CHP, dün TUSAŞ’a yapılan terör saldırısının tüm yönleriyle araştırılması için grup önerisi getirdi. Grup önerisi üzerine söz alan CHP Karaman Milletvekili İsmail Atakan Ünver, saldırının zamanlamasına işaret etti. Saldırının yalnızca güvenlik boyutuyla ele alınmasının yetersiz kalacağını belirten Ünver şunları söyledi:
"Saldırının zamanlamasının manidarlığı ortadadır. Geçmişte yaşadığımız acı tecrübeler böylesi bir zaman diliminde güvenlik ve istihbarat birimlerimizin daha dikkatli olmasını gerektirmekteydi. Siyaset dünyasından yapılan bazı açıklamaların, yapılan yurt içi ve yurt dışı ziyaretlerin olduğu bir dönemde böylesi hain bir saldırı ihtimali düşünülmeli ve bu hainlik önlenmeliydi. Benzer hain saldırıları çözüm sürecinde ve 7 Haziran- 1 Kasım dönemlerinde gördük. Bu hain saldırı sonrasında; tetiği çeken teröristlerin arkasında kimin eli olduğu, bu elin amacı, saldırının zamanlaması ve yeri, saldırının önlenememesi nedeniyle oluşan zaafiyetin sorumlusu kimlerdir sorularına yanıt aranmalıdır. TUSAŞ'a yapılan bu saldırı yalnızca bir kurumun güvenliğini değil aynı zamanda ülkemizin geleceğini de tehdit etmektedir."
SP’li Karaman: Her türlü fedakarlığı yapmaya hazırız"
Saadet Partisi Samsun Milletvekili Mehmet Karaman da, "Terör, on yıllardan beri Türkiye'yi derinden etkileyen bir meseledir. Eylemin yapıldığı zamanlamaya da dikkat edildiğinde bunu anlamak mümkündür. Bu durum vatandaşlarımız arasında korku ve güvensizlik yaratmakta, sosyal bağları zayıflatmaktadır. Hem ülke içinde hem ülke dışında birçok süreç başlatıldı. Biz ilkelerimizden ödün vermeden, ülkemizin saadeti için her türlü fedakarlığı yapmaya hazırız. İktidar başta olmak üzere tüm paydaşlara sesleniyorum; barış için gereken neyse devlet adabına yaraşır şekilde yapalım. Birileri buna engel olmak istiyorsa, sıkılı yumruklarla tokalaşılmaz" diye konuştu.

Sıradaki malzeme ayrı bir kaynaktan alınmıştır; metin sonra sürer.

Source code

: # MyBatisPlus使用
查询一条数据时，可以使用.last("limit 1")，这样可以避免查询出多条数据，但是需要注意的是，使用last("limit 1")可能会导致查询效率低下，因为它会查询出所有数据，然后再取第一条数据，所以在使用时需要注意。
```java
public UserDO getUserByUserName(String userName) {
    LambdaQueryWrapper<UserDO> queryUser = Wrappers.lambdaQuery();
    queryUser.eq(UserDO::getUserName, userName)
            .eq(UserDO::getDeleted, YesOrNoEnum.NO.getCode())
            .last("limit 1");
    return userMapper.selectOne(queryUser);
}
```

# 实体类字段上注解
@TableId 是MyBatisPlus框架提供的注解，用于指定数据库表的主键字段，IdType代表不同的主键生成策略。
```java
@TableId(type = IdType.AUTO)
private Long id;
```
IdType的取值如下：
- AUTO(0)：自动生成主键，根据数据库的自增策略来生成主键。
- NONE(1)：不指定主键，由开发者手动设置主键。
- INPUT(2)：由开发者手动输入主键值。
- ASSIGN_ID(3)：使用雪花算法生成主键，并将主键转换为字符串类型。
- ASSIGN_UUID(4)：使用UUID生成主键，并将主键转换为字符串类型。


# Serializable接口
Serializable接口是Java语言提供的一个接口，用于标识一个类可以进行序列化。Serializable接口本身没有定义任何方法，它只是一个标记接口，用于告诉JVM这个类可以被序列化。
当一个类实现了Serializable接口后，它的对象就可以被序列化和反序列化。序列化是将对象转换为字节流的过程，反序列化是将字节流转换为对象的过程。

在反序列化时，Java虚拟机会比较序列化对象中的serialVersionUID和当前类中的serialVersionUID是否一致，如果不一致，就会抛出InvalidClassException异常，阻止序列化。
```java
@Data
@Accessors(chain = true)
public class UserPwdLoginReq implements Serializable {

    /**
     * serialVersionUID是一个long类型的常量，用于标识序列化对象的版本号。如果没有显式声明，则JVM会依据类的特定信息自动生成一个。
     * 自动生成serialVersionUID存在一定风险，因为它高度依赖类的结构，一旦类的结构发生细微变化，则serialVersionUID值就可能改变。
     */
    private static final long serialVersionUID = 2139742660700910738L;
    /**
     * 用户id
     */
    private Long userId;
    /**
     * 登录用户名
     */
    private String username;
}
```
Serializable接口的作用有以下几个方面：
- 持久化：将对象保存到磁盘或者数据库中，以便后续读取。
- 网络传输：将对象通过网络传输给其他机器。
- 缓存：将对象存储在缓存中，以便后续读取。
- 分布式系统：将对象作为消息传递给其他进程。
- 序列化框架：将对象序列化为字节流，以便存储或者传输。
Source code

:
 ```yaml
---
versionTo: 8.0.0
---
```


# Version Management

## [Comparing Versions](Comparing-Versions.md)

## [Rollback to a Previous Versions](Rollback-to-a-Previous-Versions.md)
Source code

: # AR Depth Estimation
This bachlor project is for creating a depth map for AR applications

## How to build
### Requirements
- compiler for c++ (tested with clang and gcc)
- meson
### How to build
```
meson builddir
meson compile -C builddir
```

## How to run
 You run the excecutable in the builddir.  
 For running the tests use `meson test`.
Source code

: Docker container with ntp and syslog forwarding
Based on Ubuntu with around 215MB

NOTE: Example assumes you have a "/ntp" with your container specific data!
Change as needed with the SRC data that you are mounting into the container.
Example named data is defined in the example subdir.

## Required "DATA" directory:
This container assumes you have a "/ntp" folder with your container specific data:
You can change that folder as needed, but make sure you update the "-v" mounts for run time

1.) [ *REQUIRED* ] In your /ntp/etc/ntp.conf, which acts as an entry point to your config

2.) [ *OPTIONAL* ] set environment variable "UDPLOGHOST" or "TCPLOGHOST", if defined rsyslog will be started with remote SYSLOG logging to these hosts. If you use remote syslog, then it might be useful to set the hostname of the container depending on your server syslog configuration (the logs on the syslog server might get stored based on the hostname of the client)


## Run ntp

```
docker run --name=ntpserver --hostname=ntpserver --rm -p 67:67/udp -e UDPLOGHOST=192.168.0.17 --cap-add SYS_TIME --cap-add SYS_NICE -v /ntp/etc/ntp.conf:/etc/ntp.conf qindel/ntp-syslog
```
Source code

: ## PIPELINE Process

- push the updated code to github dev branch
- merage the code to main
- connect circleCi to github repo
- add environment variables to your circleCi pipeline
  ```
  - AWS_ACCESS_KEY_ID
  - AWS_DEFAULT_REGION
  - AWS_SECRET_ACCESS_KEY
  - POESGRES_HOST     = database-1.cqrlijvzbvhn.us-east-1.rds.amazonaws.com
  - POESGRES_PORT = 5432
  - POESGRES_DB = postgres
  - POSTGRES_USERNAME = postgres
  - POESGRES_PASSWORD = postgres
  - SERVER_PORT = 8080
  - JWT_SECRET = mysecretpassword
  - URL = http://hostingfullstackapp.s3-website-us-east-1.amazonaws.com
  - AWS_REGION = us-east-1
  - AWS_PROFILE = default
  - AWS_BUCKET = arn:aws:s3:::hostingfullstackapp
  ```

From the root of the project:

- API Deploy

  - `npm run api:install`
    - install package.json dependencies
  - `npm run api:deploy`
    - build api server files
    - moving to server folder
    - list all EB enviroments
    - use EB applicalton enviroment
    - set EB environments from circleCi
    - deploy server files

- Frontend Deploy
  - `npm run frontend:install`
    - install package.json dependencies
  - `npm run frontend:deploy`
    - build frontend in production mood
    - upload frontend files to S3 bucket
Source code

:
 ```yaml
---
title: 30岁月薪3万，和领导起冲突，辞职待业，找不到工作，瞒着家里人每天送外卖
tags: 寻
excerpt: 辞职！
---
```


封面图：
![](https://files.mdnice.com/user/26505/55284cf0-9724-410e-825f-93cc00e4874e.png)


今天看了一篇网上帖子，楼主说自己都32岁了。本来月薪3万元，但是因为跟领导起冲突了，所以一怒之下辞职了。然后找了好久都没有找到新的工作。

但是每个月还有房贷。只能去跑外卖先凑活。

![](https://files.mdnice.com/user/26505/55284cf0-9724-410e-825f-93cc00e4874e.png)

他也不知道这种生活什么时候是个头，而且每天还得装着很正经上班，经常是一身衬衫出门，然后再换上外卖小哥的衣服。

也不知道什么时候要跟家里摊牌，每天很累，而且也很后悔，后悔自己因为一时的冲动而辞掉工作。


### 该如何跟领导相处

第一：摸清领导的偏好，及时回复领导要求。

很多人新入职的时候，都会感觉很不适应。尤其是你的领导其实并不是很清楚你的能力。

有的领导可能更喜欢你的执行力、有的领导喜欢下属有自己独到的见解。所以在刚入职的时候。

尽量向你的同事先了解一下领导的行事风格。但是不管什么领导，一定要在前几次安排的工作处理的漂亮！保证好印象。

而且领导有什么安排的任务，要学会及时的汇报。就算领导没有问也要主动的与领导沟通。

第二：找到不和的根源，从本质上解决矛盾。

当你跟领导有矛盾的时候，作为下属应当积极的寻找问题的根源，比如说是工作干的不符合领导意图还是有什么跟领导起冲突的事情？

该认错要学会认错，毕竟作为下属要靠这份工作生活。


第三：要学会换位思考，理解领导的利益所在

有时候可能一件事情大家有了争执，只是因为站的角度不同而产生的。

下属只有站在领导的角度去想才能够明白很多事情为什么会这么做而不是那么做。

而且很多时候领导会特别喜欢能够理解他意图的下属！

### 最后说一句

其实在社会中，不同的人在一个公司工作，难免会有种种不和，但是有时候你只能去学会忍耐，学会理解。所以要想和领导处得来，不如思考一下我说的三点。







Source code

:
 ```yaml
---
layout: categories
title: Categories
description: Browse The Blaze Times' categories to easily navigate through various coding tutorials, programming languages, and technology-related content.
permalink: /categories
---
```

DEM Partili Akın: Türkiye'de acil barışa ihtiyaç vardır
DEM Parti İzmir Milletvekili İbrahim Akın ise şu ifadelere yer verdi:
"Partimiz adına saldırıyı kınıyorum. Bunu bir siyaset hamaseti olarak söylemek yerine, gerçek anlamda barışın tesis edilmesi Türkiye'de artık bir zorunluluk altına gelmiştir. Türkiye'de acil barışa ihtiyaç vardır. Biz bunun karşısında yıllardır söylüyoruz; bu şiddet hepimizi yaralıyor. Bu mesele herhangi bir siyasi partinin çıkarlarına vakfedilecek bir mesele değildir. Bu mesele Türkiye halklarının sorunudur. Bundan sonra sessizce izleyerek gözden geçiremez. Buna ‘dur’ demek lazım. Demokratik siyasetin önünün açılması lazım. Böyle otoriter bir yönetimde barışın konuşulmasının mümkün olmadığını düşünüyoruz. O yüzden bir temizlik haritasına ihtiyaç var diyoruz."